The top wire: I used another strand of strainer wire on the section of fence between ourselves and next door, 10cm above the netting, again held by gripples. On the long run I used barbed wire. This was a pig to work with, heavy and snagging on the ground, clothing and flesh. I laid out enough wire to let me twist one end around the starter strainer and staple it 10cm above the netting. I continued to lay out the wire to the middle strainer and used my big wrecking bar to strain it. It has a notch cut out of the short right-angled end, to catch nail heads, I got hold of a convenient barb and used the wrecking bar to lever the wire around the middle strainer. One of us held the bar whilst the other stapled at least two barbs to the strainer, these held the wire in tension. It did a good job. I stapled the wire to each post. We carried on laying the wire to the far end of the run and strained that length around the end strainer, then went back and stapled it to the posts.

What we could not get done: we could not put up the run of fence with the gates in, there was too much concrete in the way. George will clear some of it, hopefully in January, so that we can finish the job next time we are up there. I also need to put some posts in the section between ourselves and next door.
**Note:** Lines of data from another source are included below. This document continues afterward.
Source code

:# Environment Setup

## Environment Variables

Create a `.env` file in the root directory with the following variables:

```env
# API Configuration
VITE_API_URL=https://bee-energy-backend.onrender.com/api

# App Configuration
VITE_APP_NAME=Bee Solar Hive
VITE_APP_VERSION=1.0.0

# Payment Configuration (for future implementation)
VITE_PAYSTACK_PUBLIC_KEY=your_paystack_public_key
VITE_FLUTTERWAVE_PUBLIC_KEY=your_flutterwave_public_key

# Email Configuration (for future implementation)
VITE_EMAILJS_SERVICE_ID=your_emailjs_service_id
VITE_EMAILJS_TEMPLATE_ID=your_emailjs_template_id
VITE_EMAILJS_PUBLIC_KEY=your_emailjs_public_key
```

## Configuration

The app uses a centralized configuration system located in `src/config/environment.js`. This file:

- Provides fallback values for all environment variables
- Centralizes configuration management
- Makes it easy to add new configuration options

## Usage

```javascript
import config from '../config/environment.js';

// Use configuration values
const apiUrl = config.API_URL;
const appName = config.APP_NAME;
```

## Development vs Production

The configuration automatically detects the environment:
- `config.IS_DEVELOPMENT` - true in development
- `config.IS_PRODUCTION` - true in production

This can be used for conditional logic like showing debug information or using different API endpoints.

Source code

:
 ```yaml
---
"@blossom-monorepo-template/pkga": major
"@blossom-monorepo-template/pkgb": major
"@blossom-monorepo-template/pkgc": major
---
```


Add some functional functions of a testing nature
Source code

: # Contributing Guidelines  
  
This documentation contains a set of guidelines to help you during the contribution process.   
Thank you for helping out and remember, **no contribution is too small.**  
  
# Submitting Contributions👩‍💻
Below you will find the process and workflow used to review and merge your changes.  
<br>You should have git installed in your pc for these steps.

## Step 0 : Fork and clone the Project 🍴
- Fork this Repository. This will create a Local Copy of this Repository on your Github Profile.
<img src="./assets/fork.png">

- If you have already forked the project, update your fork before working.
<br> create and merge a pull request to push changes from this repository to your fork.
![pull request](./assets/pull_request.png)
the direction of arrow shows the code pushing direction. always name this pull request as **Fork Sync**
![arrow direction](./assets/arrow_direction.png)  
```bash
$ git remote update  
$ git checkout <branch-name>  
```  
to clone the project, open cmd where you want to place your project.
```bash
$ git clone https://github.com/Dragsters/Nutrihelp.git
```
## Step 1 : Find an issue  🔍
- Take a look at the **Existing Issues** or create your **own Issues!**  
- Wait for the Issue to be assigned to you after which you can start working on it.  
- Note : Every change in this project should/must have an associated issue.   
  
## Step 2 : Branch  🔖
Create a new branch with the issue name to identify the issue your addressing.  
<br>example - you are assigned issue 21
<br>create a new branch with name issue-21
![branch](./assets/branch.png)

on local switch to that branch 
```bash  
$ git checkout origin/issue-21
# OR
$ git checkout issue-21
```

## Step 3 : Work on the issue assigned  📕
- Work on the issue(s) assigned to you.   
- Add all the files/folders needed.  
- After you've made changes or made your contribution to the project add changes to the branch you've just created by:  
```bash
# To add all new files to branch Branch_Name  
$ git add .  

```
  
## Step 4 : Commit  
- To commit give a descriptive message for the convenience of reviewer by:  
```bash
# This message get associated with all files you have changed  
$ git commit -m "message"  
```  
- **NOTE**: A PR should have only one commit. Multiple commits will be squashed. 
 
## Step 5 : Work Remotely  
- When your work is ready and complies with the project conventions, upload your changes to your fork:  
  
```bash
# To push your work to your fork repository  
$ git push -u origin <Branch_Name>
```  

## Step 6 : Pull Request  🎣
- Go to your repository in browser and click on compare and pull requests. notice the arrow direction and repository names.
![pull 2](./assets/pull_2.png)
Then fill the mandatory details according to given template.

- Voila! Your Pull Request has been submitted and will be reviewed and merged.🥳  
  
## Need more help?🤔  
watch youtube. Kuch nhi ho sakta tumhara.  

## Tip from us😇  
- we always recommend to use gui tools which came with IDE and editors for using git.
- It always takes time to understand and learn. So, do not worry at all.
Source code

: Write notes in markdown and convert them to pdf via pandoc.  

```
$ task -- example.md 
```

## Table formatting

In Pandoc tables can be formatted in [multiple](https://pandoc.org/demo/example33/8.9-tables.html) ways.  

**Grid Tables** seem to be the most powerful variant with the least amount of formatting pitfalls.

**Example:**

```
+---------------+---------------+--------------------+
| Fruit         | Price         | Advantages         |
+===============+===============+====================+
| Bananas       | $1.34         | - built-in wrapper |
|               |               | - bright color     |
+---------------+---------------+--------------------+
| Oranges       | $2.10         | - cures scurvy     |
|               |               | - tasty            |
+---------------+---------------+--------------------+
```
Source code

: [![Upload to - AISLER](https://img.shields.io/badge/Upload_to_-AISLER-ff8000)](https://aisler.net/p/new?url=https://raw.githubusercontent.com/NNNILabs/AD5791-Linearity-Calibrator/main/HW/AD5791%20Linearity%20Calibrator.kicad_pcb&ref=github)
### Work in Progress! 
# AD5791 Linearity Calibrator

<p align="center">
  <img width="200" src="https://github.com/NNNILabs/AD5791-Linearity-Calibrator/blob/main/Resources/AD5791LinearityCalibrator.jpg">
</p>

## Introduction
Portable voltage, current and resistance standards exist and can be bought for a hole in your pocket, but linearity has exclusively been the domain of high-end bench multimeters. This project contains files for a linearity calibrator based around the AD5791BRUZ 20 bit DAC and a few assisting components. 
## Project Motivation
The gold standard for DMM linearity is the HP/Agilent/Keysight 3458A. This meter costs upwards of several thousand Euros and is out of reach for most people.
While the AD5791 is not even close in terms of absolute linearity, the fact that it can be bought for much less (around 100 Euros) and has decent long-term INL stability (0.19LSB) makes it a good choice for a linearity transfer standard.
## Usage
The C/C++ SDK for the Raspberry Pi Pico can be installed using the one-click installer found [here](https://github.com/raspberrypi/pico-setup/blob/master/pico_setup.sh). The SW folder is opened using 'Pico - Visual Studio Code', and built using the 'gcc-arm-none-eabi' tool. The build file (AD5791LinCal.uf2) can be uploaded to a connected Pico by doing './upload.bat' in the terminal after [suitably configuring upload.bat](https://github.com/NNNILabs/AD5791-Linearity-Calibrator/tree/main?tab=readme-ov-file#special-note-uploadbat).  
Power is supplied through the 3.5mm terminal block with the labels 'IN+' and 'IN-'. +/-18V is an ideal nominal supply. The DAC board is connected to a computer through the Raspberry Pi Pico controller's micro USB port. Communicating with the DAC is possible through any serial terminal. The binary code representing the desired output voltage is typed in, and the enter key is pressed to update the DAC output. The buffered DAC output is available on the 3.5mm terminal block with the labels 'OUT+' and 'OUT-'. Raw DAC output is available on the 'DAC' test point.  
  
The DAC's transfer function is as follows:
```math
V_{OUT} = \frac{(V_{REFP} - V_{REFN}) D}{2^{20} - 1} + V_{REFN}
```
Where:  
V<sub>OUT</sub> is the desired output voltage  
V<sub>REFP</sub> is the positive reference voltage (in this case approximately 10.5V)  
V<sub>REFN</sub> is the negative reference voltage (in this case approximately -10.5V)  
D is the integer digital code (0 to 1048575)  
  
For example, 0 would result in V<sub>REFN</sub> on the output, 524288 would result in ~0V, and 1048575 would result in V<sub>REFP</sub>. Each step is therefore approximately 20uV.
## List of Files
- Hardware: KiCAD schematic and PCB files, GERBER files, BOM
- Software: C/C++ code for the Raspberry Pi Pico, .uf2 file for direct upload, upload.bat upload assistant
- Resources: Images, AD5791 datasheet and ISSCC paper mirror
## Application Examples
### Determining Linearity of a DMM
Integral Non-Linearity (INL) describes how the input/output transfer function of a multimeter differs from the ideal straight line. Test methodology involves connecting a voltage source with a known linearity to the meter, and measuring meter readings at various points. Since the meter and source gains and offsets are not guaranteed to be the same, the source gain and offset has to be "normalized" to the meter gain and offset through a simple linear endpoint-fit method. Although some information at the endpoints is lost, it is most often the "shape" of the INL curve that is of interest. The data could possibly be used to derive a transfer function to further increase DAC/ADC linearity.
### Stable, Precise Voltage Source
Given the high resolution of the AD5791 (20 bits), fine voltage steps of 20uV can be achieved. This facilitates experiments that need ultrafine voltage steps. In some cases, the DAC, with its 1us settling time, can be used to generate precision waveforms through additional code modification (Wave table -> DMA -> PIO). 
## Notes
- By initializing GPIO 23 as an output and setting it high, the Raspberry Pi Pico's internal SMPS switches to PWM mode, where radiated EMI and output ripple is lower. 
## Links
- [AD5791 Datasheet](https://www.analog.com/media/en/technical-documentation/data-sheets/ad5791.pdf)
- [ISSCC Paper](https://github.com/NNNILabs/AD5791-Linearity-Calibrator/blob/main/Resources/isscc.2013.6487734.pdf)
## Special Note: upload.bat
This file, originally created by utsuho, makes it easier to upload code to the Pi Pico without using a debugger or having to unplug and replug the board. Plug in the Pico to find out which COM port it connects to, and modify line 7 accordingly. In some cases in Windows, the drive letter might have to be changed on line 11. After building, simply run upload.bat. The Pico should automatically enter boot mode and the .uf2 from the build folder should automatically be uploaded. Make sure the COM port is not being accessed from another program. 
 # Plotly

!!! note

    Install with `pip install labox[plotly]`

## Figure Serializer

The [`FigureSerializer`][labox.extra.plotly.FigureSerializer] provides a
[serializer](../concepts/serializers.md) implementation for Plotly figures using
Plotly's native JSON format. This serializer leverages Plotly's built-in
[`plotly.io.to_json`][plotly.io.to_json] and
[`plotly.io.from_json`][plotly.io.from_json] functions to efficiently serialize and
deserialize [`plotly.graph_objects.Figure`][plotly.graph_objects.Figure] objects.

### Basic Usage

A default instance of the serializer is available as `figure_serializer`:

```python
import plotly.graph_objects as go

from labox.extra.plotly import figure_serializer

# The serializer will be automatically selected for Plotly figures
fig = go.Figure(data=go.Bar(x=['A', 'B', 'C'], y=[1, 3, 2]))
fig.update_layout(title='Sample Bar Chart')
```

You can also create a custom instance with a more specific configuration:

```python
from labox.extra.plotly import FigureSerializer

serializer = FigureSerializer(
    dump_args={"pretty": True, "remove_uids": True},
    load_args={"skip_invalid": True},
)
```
The end-result: was not bad, about 7 or 8 out of 10. Some posts were not lined up very well or were knocked down a little too far. It should survive normal use for many years. It was really quite slow – about 3.5 full person-days for 145m total. This is partly down to learning on the job and making mistakes. I fixed the netting upside-down to strainer on two occasions and had to untwist and retwist all 8 wires – a wasted hour. The ground was in places very compacted and stony, in others wet, muddy and sticky. The weather was fairly rough on the last day – horizontal sleet. I would be confident of doing a better job next time, for example when the remaining fencing gets too bad.

Planning our fencing

We own a very active and curious collie. The neighbouring farmer has cattle and sheep. A proper dog-proof boundary is a priority. Our planning permission says this has to be traditional post-and-wire.

The Missing boundary fence: First, find your boundary. I have a plan, measured up by our architect as part of the sale of the property to ourselves. It shows distances to two decimal places of metres. A large chunk along the north-east and northern boundaries are marked as ‘undefined’ i.e. there is nothing on the ground to show where it should goes. I marked it up as best I could in October, with 1″ x 1″ short stakes, but I do not expect it to still there by Christmas, when we aim to build the fence. One problem is in the north-east corner, with a number of changes of direction, but no angles on the master plan. There are an infinite number of solutions, so I did something that looks OK and will await feedback from the neighbouring farmer.

We will run the fence along the northern boundary towards the shared track and turn 70 degrees towards the steading, to join close to where the garage door will be i.e. it will be outside the fence. We will put two wooden farm-style gates in that section to give access to visitors and to the trucks that will empty the septic tank. The latter can be up to 8 tonnes and need to get to within 25m of the tank. The boundary resumes down the side of the west leg, with a gate onto our driveway, then follows the boundary to meet with the existing fence put up by the neighbour. Looking at existing fences, we will use standard pig netting with strainers and posts some 1.2m above ground. We will run barbed wire along the tops where the fence faces fields. We will use straining wire on the boundary with our neighbours.

George, our digger driver is available over the Christmas period to dig holes for the strainers. The rest we can do ourselves.